[Data listing Boundary: Start]
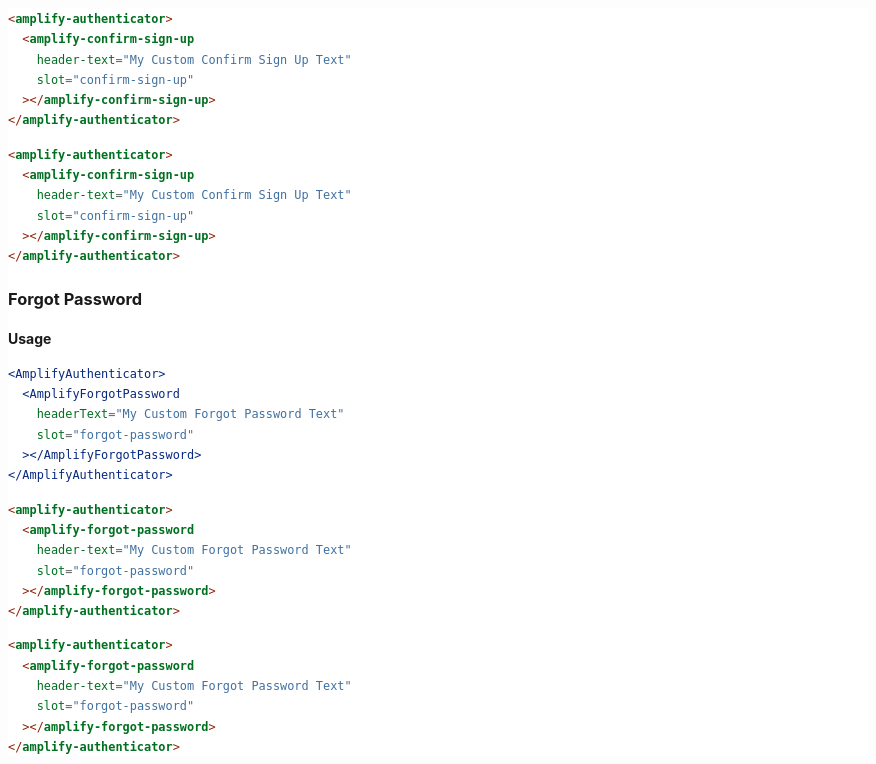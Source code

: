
 ```html
<amplify-authenticator>
  <amplify-confirm-sign-up
    header-text="My Custom Confirm Sign Up Text"
    slot="confirm-sign-up"
  ></amplify-confirm-sign-up>
</amplify-authenticator>
```

</docs-filter>
<docs-filter framework="vue">

```html
<amplify-authenticator>
  <amplify-confirm-sign-up
    header-text="My Custom Confirm Sign Up Text"
    slot="confirm-sign-up"
  ></amplify-confirm-sign-up>
</amplify-authenticator>
```

</docs-filter>

<ui-component-props tag="amplify-confirm-sign-up" prop-type="attr"></ui-component-props>

### Forgot Password

<amplify-forgot-password header-text="My Custom Forgot Password Text"></amplify-forgot-password>

**Usage**

<docs-filter framework="react">

```jsx
<AmplifyAuthenticator>
  <AmplifyForgotPassword
    headerText="My Custom Forgot Password Text"
    slot="forgot-password"
  ></AmplifyForgotPassword>
</AmplifyAuthenticator>
```

</docs-filter>
<docs-filter framework="angular">

```html
<amplify-authenticator>
  <amplify-forgot-password
    header-text="My Custom Forgot Password Text"
    slot="forgot-password"
  ></amplify-forgot-password>
</amplify-authenticator>
```

</docs-filter>
<docs-filter framework="ionic">

```html
<amplify-authenticator>
  <amplify-forgot-password
    header-text="My Custom Forgot Password Text"
    slot="forgot-password"
  ></amplify-forgot-password>
</amplify-authenticator>
```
[Data listing Boundary: End]
Problem to work on :: Everything in the data above should be set down again exactly, except the pictures.

Output for this task ::
Source code

:
 ```html
<amplify-authenticator>
  <amplify-confirm-sign-up
    header-text="My Custom Confirm Sign Up Text"
    slot="confirm-sign-up"
  ></amplify-confirm-sign-up>
</amplify-authenticator>
```

</docs-filter>
<docs-filter framework="vue">

```html
<amplify-authenticator>
  <amplify-confirm-sign-up
    header-text="My Custom Confirm Sign Up Text"
    slot="confirm-sign-up"
  ></amplify-confirm-sign-up>
</amplify-authenticator>
```

</docs-filter>

<ui-component-props tag="amplify-confirm-sign-up" prop-type="attr"></ui-component-props>

### Forgot Password

<amplify-forgot-password header-text="My Custom Forgot Password Text"></amplify-forgot-password>

**Usage**

<docs-filter framework="react">

```jsx
<AmplifyAuthenticator>
  <AmplifyForgotPassword
    headerText="My Custom Forgot Password Text"
    slot="forgot-password"
  ></AmplifyForgotPassword>
</AmplifyAuthenticator>
```

</docs-filter>
<docs-filter framework="angular">

```html
<amplify-authenticator>
  <amplify-forgot-password
    header-text="My Custom Forgot Password Text"
    slot="forgot-password"
  ></amplify-forgot-password>
</amplify-authenticator>
```

</docs-filter>
<docs-filter framework="ionic">

```html
<amplify-authenticator>
  <amplify-forgot-password
    header-text="My Custom Forgot Password Text"
    slot="forgot-password"
  ></amplify-forgot-password>
</amplify-authenticator>
```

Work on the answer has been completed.